◆ What the task asks ◆
Could you find each line of the data below that contains the word "Specifies" and copy those lines?

◆ Data records ◆
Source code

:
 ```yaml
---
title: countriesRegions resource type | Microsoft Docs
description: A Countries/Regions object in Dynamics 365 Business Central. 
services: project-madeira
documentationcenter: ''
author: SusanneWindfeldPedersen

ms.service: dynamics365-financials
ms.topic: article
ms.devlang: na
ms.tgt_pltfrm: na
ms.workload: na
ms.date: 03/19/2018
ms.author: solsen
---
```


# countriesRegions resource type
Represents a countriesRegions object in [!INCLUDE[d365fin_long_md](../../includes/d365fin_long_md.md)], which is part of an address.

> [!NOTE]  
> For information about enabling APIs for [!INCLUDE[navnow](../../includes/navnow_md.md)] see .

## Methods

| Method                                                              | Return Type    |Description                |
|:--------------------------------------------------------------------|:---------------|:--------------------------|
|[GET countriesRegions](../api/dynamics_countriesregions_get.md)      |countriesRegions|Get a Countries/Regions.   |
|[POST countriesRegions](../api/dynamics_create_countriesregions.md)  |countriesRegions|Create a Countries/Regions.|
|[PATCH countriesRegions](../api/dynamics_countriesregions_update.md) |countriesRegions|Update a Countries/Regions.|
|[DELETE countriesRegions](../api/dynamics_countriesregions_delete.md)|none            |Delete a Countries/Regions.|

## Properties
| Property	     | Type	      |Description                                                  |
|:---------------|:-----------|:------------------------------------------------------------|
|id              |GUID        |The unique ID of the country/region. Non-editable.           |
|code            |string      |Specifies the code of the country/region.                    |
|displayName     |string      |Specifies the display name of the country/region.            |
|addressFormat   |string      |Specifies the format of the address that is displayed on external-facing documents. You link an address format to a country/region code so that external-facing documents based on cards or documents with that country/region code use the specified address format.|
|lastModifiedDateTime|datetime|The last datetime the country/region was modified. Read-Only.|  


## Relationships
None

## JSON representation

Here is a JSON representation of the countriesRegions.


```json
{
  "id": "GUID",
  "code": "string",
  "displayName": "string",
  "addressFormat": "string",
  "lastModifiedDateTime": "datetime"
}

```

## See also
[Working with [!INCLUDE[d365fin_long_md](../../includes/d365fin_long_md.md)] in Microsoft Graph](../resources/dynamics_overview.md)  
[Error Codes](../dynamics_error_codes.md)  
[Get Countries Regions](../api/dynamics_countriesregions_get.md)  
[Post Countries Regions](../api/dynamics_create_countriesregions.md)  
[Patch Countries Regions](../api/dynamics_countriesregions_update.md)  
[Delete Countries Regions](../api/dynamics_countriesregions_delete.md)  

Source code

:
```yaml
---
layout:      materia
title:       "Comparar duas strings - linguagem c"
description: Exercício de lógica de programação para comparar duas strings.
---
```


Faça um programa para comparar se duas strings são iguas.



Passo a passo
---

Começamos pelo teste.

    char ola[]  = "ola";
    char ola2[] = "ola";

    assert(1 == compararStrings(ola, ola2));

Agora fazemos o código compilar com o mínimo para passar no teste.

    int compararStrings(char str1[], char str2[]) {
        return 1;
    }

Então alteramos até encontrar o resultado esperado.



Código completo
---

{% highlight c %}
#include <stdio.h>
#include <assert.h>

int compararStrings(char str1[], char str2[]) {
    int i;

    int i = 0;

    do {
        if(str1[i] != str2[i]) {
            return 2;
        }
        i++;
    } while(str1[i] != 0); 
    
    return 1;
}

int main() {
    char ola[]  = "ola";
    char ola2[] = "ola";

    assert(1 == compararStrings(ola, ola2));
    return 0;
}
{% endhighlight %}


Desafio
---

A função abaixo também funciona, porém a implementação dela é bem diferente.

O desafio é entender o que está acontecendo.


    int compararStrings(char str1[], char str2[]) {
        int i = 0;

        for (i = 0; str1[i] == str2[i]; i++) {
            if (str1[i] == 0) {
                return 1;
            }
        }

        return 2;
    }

◆ Solved problem ◆
|code            |string      |Specifies the code of the country/region.                    |
|displayName     |string      |Specifies the display name of the country/region.            |
|addressFormat   |string      |Specifies the format of the address that is displayed on external-facing documents. You link an address format to a country/region code so that external-facing documents based on cards or documents with that country/region code use the specified address format.|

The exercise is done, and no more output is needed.